The passengers of the Mississippi

Most of the adventures recorded in this book really occurred; one or two were experiences of my own, the rest those of boys who were schoolmates of mine. Huck Finn is drawn from life; Tom Sawyer also, but not from an individual — he is a combination of the characteristics of three boys whom I knew, and therefore belongs to the composite order of architecture. The odd superstitions touched upon were all prevalent among children and slaves in the West at the period of this story — that is to say, thirty or forty years ago. Although my book is intended mainly for the entertainment of boys and girls, I hope it will not be shunned by men and women on that account, for part of my plan has been to try to pleasantly remind adults of what they once were themselves, and of how they felt and thought and talked, and what queer enterprises they sometimes engaged in. Mark Twain, The Adventures of Tom Sawyer.

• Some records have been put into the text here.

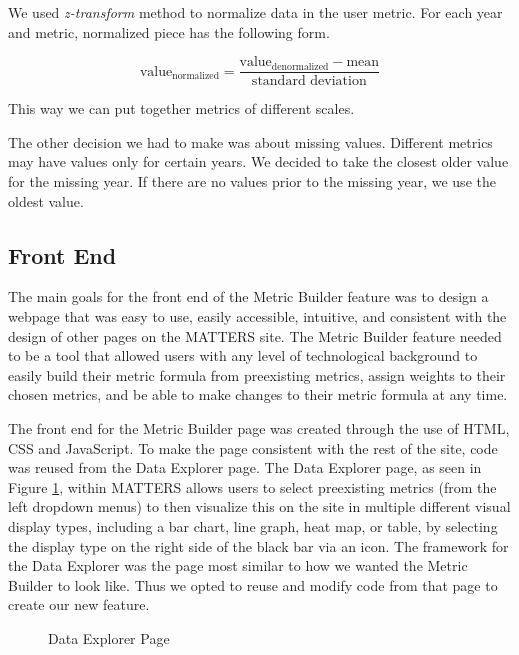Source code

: 				We used \emph{z-transform} method to normalize data in the user metric. For each year and metric, normalized piece has the following form.
				
				\[
					\text{value}_\text{normalized} = \frac{\text{value}_\text{denormalized} - \text{mean}}{\text{standard deviation}}
				\]
				
				This way we can put together metrics of different scales.
				
				The other decision we had to make was about missing values. Different metrics may have values only for certain years. We decided to take the closest older value for the missing year. If there are no values prior to the missing year, we use the oldest value. 

		\subsection{Front End}
		
			The main goals for the front end of the Metric Builder feature was to design a webpage 
			that was easy to use, easily accessible, intuitive, and consistent 
			with the design of other pages on the MATTERS site. 
			The Metric Builder feature needed to be a tool that allowed users with any level of 
			technological background to easily build their metric formula from preexisting metrics, 
			assign weights to their chosen metrics, and be able to make changes to their metric formula at any time.
			
			The front end for the Metric Builder page was created through the use of HTML, CSS and JavaScript. 
			To make the page consistent with the rest of the site, code was reused from the Data Explorer page. 
			The Data Explorer page, as seen in Figure \ref{fig:dataexplorer}, within MATTERS allows users to select 
			preexisting metrics (from the left dropdown menus) to then visualize this on the site in multiple different visual display types, 
			including a bar chart, line graph, heat map, or table, by selecting the display type on the right side of the black bar via an icon. The framework for the 
			Data Explorer was the page most similar to how we wanted the Metric Builder to look like. Thus we opted to 
			reuse and modify code from that page to create our new feature. 
			
			\begin{figure}[t]
				\centering
					\caption{Data Explorer Page}
				\label{fig:dataexplorer}
			\end{figure}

The Frontier is a limit zone. Also, it’s one of the historical myths of United States. In the 15th century, the word « Frontier » was borrowed from French by English, to mean the region of a country that faces an another country. In the North America, « Frontier » means a region of a civilized borders territory. It’s a pioneer front. This limit zone has holded a strong role in the American imaginary and for its identity. Since the New Topographics exhibition, Robert Adams notified in The New West: Landscape along the Colorado Front Range, the necessity for an iconographic renewal of the Frontier. This limit zone was less a geographical division between East and West, that the meeting point between savagery and civilization. The photography’s purpose was now to reconcile us with a wild nature. The passengers of the Mississippi is the following on from my photographic research. Indeed, it’s the pursuit of The Conquest. I have gone along the Mississippi River from St. Louis to New Orleans. The sinuosity and the overflows of the Mississippi River reveals the illusion of a border and symbolizes migration. The Adventures of Tom Sawyer by Mark Twain – symbol of this America imprint of freedom but also of conservatism – allowed me to made my itinerary, and to document the persistence of the border and the territory issues. Between fiction and autobiography, the adventures of Tom Sawyer reveals the identity quest of a young hero, grown up through the Mark Twain writing ; a writing that operates a shift from fiction to reality. For me, to see is to be able to imagine. So, I tried to make links, to create analogies and to elaborate a storytelling between reality and fiction. Each project is for me as a ritual initiation to other worlds and otherness.